Columbia, SC (November 4, 2020)—National estimates of small business permanently closing due to the Covid-19 pandemic have been just that—estimates.
The South Carolina Small Business Chamber of Commerce (SCSBCC) sought hard data on businesses closing in 2020. In September, the SCSBCC released a report documenting how the pandemic has negatively impacted new businesses licenses. That analysis of numerous city and counties showed a 31% decline in new business licenses compared to the same time period in 2019.
Unfortunately, most South Carolina counties and cities either do not keep records on business closures or only release the information at the end of the year. However, official government data on business closures in 2020 through the first week of September was available from Rock Hill, Hilton Head and Horry County.
The data provided by the three local governments listed the name of each business that closed. Theses businesses were then assigned one of seven business sectors.
The data shows that the business sector negatively affected the most is personal services, 30.5%, which includes beauty care, fitness centers, healthcare, and financial services. The second most impacted sector is contracting, 29.7%, which includes construction, janitorial work, lawn care, repair stores, and engineering work. Retail closings represent 20.5% of the businesses lost in the pandemic.
The earlier report indicated that all three of these local governments had experienced a significant decline in new business licenses 2019 compared to 2020 during the same time period examined—Rock Hill (15.1%), Horry County (31%) and Hilton Head (35.2%).

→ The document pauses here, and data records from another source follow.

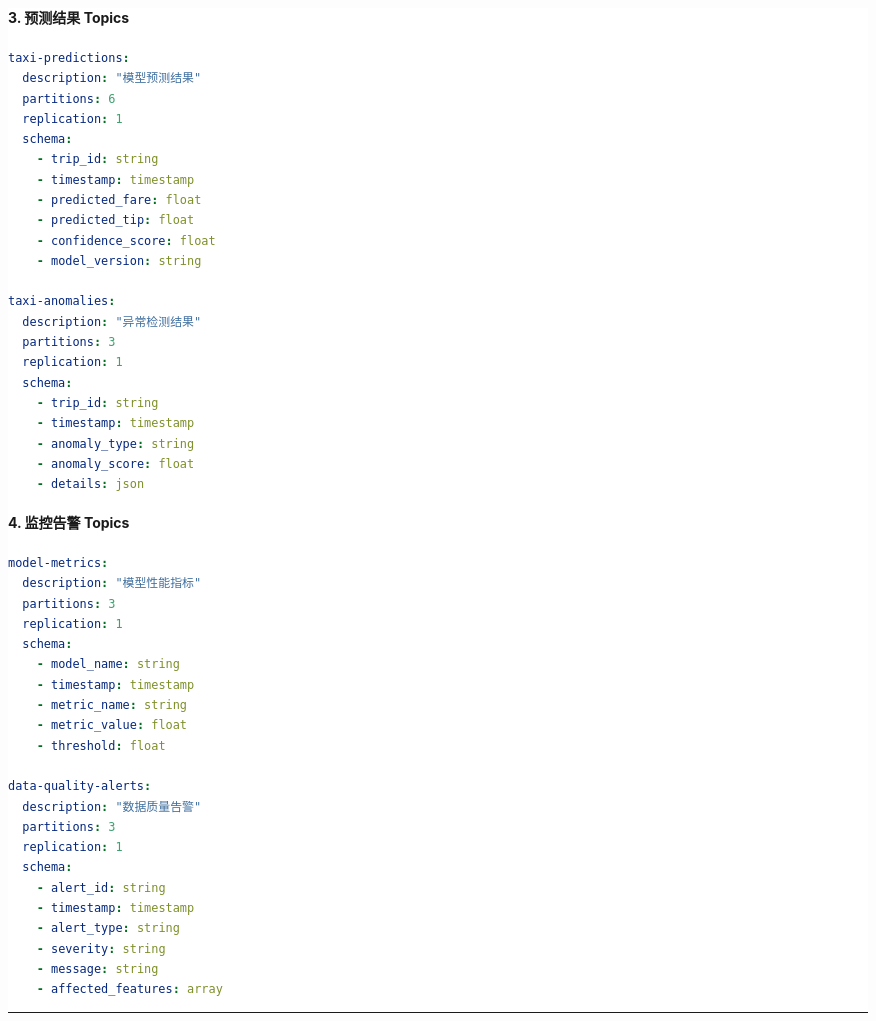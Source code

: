 #### 3. **预测结果 Topics**
```yaml
taxi-predictions:
  description: "模型预测结果"
  partitions: 6
  replication: 1
  schema:
    - trip_id: string
    - timestamp: timestamp
    - predicted_fare: float
    - predicted_tip: float
    - confidence_score: float
    - model_version: string

taxi-anomalies:
  description: "异常检测结果"
  partitions: 3
  replication: 1
  schema:
    - trip_id: string
    - timestamp: timestamp
    - anomaly_type: string
    - anomaly_score: float
    - details: json
```

#### 4. **监控告警 Topics**
```yaml
model-metrics:
  description: "模型性能指标"
  partitions: 3
  replication: 1
  schema:
    - model_name: string
    - timestamp: timestamp
    - metric_name: string
    - metric_value: float
    - threshold: float

data-quality-alerts:
  description: "数据质量告警"
  partitions: 3
  replication: 1
  schema:
    - alert_id: string
    - timestamp: timestamp
    - alert_type: string
    - severity: string
    - message: string
    - affected_features: array
```

---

“The small business community here in South Carolina and across the nation has been severely hurt by the ongoing pandemic-recession,” said Frank Knapp Jr., President and CEO of the SCSBCC. “Not only has the decrease in consumer demand forced many small businesses to close, but there are fewer entrepreneurs willing to take their place in this economy.”
“We need a healthy small business community to lead us out of this recession,” said Knapp. “The nation is at a 40-year low in new business startups. This recession will make it that much harder to reverse this problem. Local, state and the federal government must develop new strategies and policies for growing small businesses. Simply returning to the pre-pandemic economy will not get the job done.”